Depending on your specific needs, therapy can be short-term to address a specific issue, or longer-term, to deal with more difficult behavioral patterns or your desire for more personal development. 
The ultimate purpose of therapy is help incorporate the skills you learn into your everyday life.  Therefore, beyond the work you do in therapy sessions, your therapist may suggest some things you can do outside of therapy to support your process - such as reading a pertinent book, journaling on specific topics, noting particular behaviors or taking action on your goals. Stepping outside of your comfort zone, being an open minded and active participant, and practicing what you learn will help you make the most of your sessions.

How will I know if it is working?

Often, other important people in your life will notice the changes in your behavior, moods, or reactions before you do.  They may tell you that you look more relaxed or are less argumentative.  You may notice that you are sleeping and eating better and that you feel less anxious or are concentrating better.  You may also notice that you want to spend more time with friends and family, and that your schoolwork is improving.  Ultimately, you'll just feel more like yourself and be motivated to identify and make the changes you want.

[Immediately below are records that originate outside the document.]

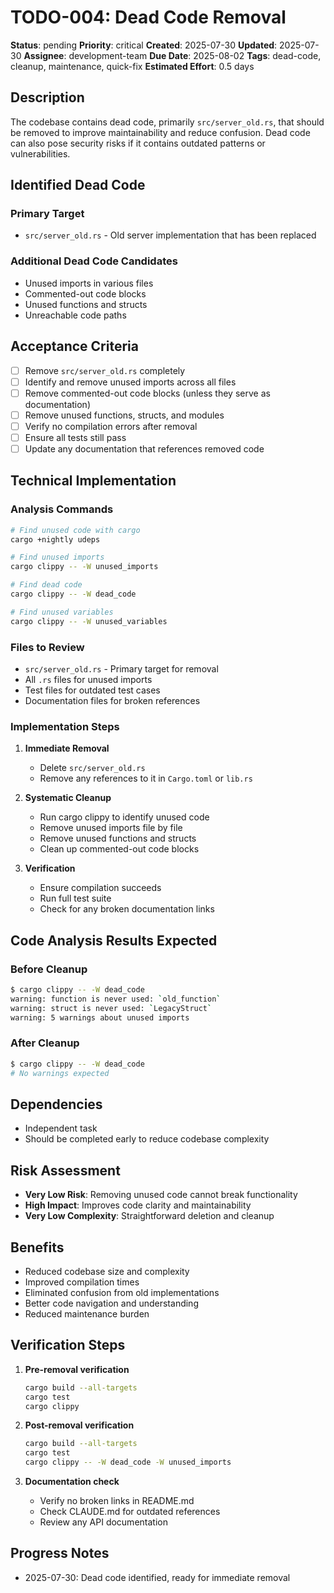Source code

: # TODO-004: Dead Code Removal

**Status**: pending
**Priority**: critical
**Created**: 2025-07-30
**Updated**: 2025-07-30
**Assignee**: development-team
**Due Date**: 2025-08-02
**Tags**: dead-code, cleanup, maintenance, quick-fix
**Estimated Effort**: 0.5 days

## Description

The codebase contains dead code, primarily `src/server_old.rs`, that should be removed to improve maintainability and reduce confusion. Dead code can also pose security risks if it contains outdated patterns or vulnerabilities.

## Identified Dead Code

### Primary Target
- `src/server_old.rs` - Old server implementation that has been replaced

### Additional Dead Code Candidates
- Unused imports in various files
- Commented-out code blocks
- Unused functions and structs
- Unreachable code paths

## Acceptance Criteria

- [ ] Remove `src/server_old.rs` completely
- [ ] Identify and remove unused imports across all files
- [ ] Remove commented-out code blocks (unless they serve as documentation)
- [ ] Remove unused functions, structs, and modules
- [ ] Verify no compilation errors after removal
- [ ] Ensure all tests still pass
- [ ] Update any documentation that references removed code

## Technical Implementation

### Analysis Commands
```bash
# Find unused code with cargo
cargo +nightly udeps

# Find unused imports
cargo clippy -- -W unused_imports

# Find dead code
cargo clippy -- -W dead_code

# Find unused variables
cargo clippy -- -W unused_variables
```

### Files to Review
- `src/server_old.rs` - Primary target for removal
- All `.rs` files for unused imports
- Test files for outdated test cases
- Documentation files for broken references

### Implementation Steps
1. **Immediate Removal**
   - Delete `src/server_old.rs`
   - Remove any references to it in `Cargo.toml` or `lib.rs`

2. **Systematic Cleanup**
   - Run cargo clippy to identify unused code
   - Remove unused imports file by file
   - Remove unused functions and structs
   - Clean up commented-out code blocks

3. **Verification**
   - Ensure compilation succeeds
   - Run full test suite
   - Check for any broken documentation links

## Code Analysis Results Expected

### Before Cleanup
```bash
$ cargo clippy -- -W dead_code
warning: function is never used: `old_function`
warning: struct is never used: `LegacyStruct`
warning: 5 warnings about unused imports
```

### After Cleanup
```bash
$ cargo clippy -- -W dead_code
# No warnings expected
```

## Dependencies
- Independent task
- Should be completed early to reduce codebase complexity

## Risk Assessment
- **Very Low Risk**: Removing unused code cannot break functionality
- **High Impact**: Improves code clarity and maintainability
- **Very Low Complexity**: Straightforward deletion and cleanup

## Benefits
- Reduced codebase size and complexity
- Improved compilation times
- Eliminated confusion from old implementations
- Better code navigation and understanding
- Reduced maintenance burden

## Verification Steps
1. **Pre-removal verification**
   ```bash
   cargo build --all-targets
   cargo test
   cargo clippy
   ```

2. **Post-removal verification**
   ```bash
   cargo build --all-targets
   cargo test
   cargo clippy -- -W dead_code -W unused_imports
   ```

3. **Documentation check**
   - Verify no broken links in README.md
   - Check CLAUDE.md for outdated references
   - Review any API documentation

## Progress Notes
- 2025-07-30: Dead code identified, ready for immediate removal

What about medication vs. psychotherapy?  
 
The long-term solution to mental and emotional problems cannot be solved by medication alone. Instead of treating only the symptoms, therapy addresses the cause of our distress and the behavior patterns that curb our progress. You can best achieve sustainable growth and a greater sense of well-being with an integrative approach to wellness.  Partnering with your medical doctor, we can decide the best and most effective treatment for your long-term sustainable good health.